[Records from a data source]
......

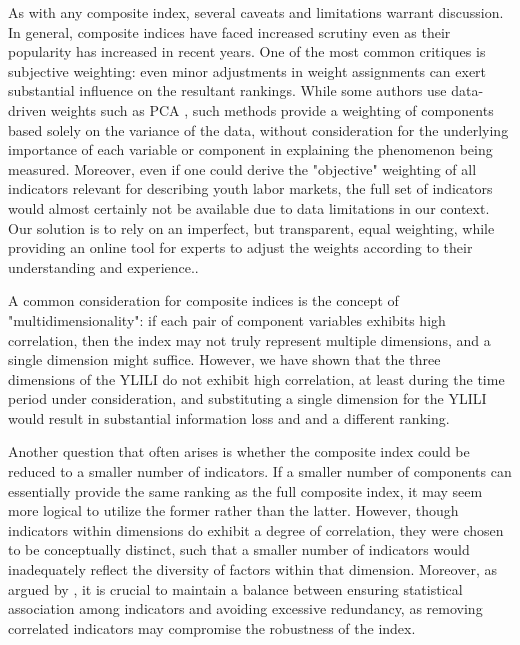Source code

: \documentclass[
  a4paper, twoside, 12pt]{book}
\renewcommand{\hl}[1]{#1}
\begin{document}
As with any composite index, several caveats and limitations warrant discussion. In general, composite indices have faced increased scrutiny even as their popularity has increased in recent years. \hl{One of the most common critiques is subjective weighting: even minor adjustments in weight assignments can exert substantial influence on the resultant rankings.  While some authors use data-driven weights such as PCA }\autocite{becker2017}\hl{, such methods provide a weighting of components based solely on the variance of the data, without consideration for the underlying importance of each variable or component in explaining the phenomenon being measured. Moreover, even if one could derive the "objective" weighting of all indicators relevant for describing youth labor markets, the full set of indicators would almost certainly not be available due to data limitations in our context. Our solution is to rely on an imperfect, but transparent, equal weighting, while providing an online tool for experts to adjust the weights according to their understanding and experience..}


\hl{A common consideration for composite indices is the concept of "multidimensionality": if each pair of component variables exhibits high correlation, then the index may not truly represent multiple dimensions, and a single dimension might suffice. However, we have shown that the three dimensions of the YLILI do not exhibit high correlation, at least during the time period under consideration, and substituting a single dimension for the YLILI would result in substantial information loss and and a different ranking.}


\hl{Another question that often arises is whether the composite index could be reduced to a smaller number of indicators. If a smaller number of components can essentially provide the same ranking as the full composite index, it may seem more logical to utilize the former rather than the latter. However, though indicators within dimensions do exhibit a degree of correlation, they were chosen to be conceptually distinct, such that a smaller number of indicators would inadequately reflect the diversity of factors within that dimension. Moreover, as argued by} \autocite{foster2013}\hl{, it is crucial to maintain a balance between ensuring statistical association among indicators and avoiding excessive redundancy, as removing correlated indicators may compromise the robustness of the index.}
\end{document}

......

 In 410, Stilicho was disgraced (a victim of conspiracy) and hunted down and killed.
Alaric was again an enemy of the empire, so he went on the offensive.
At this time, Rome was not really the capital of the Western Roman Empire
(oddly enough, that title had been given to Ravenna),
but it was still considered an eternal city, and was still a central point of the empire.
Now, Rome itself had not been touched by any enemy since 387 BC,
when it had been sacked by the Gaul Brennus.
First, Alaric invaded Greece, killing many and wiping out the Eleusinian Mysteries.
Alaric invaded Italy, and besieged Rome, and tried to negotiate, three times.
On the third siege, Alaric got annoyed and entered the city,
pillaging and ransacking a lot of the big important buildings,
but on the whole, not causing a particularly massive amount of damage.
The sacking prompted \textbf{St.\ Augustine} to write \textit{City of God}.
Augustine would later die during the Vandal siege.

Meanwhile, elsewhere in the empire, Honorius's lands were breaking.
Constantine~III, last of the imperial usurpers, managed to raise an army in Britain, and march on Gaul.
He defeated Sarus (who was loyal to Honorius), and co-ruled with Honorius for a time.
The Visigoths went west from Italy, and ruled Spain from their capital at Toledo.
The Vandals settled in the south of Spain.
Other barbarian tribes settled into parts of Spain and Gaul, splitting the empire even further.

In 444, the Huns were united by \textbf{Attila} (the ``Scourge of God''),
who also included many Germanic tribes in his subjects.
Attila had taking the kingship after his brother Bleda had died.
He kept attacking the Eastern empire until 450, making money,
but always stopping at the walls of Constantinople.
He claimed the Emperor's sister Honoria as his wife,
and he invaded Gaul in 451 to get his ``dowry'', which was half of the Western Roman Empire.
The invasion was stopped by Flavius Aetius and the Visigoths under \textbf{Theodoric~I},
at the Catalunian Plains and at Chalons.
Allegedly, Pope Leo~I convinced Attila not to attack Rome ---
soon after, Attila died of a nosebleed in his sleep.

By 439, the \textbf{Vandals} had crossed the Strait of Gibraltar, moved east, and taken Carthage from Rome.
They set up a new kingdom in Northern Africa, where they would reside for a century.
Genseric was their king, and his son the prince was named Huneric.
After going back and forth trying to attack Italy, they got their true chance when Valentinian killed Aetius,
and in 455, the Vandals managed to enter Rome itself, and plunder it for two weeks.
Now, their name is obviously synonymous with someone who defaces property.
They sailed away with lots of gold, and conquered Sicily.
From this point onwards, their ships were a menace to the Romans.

......

#### Exercise requirements
Take the lines above from the one containing "On the third" down to the one containing "Augustine would later", and transcribe them exactly, both ends included.

#### Output below
On the third siege, Alaric got annoyed and entered the city,
pillaging and ransacking a lot of the big important buildings,
but on the whole, not causing a particularly massive amount of damage.
The sacking prompted \textbf{St.\ Augustine} to write \textit{City of God}.
Augustine would later die during the Vandal siege.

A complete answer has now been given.